[Dataset excerpts]
★ ★ ★ ★ ★ ★ ★

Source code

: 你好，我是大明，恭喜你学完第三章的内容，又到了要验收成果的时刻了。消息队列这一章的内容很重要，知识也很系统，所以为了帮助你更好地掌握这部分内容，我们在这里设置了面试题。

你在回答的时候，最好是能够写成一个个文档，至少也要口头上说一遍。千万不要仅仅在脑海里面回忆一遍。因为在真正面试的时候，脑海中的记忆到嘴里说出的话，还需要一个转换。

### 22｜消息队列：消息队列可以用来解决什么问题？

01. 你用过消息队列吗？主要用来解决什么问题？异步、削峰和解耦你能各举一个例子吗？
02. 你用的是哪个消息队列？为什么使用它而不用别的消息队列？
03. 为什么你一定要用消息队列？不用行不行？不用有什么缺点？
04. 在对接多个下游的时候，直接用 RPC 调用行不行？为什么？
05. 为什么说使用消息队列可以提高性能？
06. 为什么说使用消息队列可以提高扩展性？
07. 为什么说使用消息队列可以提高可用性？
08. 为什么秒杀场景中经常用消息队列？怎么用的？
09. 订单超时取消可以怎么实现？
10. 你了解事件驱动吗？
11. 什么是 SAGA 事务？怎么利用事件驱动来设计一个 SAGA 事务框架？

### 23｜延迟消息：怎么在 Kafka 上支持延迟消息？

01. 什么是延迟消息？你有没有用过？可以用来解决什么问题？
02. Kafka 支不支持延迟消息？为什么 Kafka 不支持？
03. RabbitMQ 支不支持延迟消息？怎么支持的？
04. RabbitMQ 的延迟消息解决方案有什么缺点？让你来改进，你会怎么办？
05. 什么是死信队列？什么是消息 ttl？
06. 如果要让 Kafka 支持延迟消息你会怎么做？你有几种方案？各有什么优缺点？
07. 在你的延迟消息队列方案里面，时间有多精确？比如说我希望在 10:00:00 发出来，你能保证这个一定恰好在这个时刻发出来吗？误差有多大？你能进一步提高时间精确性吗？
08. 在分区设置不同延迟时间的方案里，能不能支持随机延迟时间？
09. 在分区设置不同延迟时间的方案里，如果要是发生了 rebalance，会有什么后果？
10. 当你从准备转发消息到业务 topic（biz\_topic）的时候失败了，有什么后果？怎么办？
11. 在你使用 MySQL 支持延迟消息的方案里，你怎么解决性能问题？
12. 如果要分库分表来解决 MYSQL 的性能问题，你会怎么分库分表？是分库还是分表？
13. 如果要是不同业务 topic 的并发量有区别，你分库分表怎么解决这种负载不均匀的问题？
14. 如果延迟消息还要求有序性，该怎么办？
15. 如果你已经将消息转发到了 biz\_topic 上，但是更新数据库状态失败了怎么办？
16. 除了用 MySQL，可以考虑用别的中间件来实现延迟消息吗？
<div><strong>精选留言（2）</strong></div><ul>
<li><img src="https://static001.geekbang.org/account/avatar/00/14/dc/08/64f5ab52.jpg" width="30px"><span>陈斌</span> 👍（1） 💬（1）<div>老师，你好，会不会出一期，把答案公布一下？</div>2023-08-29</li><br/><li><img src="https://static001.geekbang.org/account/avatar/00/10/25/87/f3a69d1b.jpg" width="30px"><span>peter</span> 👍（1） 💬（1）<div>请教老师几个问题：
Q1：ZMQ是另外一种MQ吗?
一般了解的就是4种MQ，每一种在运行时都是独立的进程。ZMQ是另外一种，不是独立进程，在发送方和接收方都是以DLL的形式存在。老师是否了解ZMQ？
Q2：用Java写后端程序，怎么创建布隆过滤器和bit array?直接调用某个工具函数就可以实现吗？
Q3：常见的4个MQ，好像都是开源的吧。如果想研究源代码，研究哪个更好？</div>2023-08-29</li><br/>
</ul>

★ ★ ★ ★ ★ ★ ★

TASK REQUIREMENTS: Every single line of the data above must be set down again exactly.

YOUR SOLUTION:
Source code

: 你好，我是大明，恭喜你学完第三章的内容，又到了要验收成果的时刻了。消息队列这一章的内容很重要，知识也很系统，所以为了帮助你更好地掌握这部分内容，我们在这里设置了面试题。

你在回答的时候，最好是能够写成一个个文档，至少也要口头上说一遍。千万不要仅仅在脑海里面回忆一遍。因为在真正面试的时候，脑海中的记忆到嘴里说出的话，还需要一个转换。

### 22｜消息队列：消息队列可以用来解决什么问题？

01. 你用过消息队列吗？主要用来解决什么问题？异步、削峰和解耦你能各举一个例子吗？
02. 你用的是哪个消息队列？为什么使用它而不用别的消息队列？
03. 为什么你一定要用消息队列？不用行不行？不用有什么缺点？
04. 在对接多个下游的时候，直接用 RPC 调用行不行？为什么？
05. 为什么说使用消息队列可以提高性能？
06. 为什么说使用消息队列可以提高扩展性？
07. 为什么说使用消息队列可以提高可用性？
08. 为什么秒杀场景中经常用消息队列？怎么用的？
09. 订单超时取消可以怎么实现？
10. 你了解事件驱动吗？
11. 什么是 SAGA 事务？怎么利用事件驱动来设计一个 SAGA 事务框架？

### 23｜延迟消息：怎么在 Kafka 上支持延迟消息？

01. 什么是延迟消息？你有没有用过？可以用来解决什么问题？
02. Kafka 支不支持延迟消息？为什么 Kafka 不支持？
03. RabbitMQ 支不支持延迟消息？怎么支持的？
04. RabbitMQ 的延迟消息解决方案有什么缺点？让你来改进，你会怎么办？
05. 什么是死信队列？什么是消息 ttl？
06. 如果要让 Kafka 支持延迟消息你会怎么做？你有几种方案？各有什么优缺点？
07. 在你的延迟消息队列方案里面，时间有多精确？比如说我希望在 10:00:00 发出来，你能保证这个一定恰好在这个时刻发出来吗？误差有多大？你能进一步提高时间精确性吗？
08. 在分区设置不同延迟时间的方案里，能不能支持随机延迟时间？
09. 在分区设置不同延迟时间的方案里，如果要是发生了 rebalance，会有什么后果？
10. 当你从准备转发消息到业务 topic（biz\_topic）的时候失败了，有什么后果？怎么办？
11. 在你使用 MySQL 支持延迟消息的方案里，你怎么解决性能问题？
12. 如果要分库分表来解决 MYSQL 的性能问题，你会怎么分库分表？是分库还是分表？
13. 如果要是不同业务 topic 的并发量有区别，你分库分表怎么解决这种负载不均匀的问题？
14. 如果延迟消息还要求有序性，该怎么办？
15. 如果你已经将消息转发到了 biz\_topic 上，但是更新数据库状态失败了怎么办？
16. 除了用 MySQL，可以考虑用别的中间件来实现延迟消息吗？
<div><strong>精选留言（2）</strong></div><ul>
<li><img src="https://static001.geekbang.org/account/avatar/00/14/dc/08/64f5ab52.jpg" width="30px"><span>陈斌</span> 👍（1） 💬（1）<div>老师，你好，会不会出一期，把答案公布一下？</div>2023-08-29</li><br/><li><img src="https://static001.geekbang.org/account/avatar/00/10/25/87/f3a69d1b.jpg" width="30px"><span>peter</span> 👍（1） 💬（1）<div>请教老师几个问题：
Q1：ZMQ是另外一种MQ吗?
一般了解的就是4种MQ，每一种在运行时都是独立的进程。ZMQ是另外一种，不是独立进程，在发送方和接收方都是以DLL的形式存在。老师是否了解ZMQ？
Q2：用Java写后端程序，怎么创建布隆过滤器和bit array?直接调用某个工具函数就可以实现吗？
Q3：常见的4个MQ，好像都是开源的吧。如果想研究源代码，研究哪个更好？</div>2023-08-29</li><br/>
</ul>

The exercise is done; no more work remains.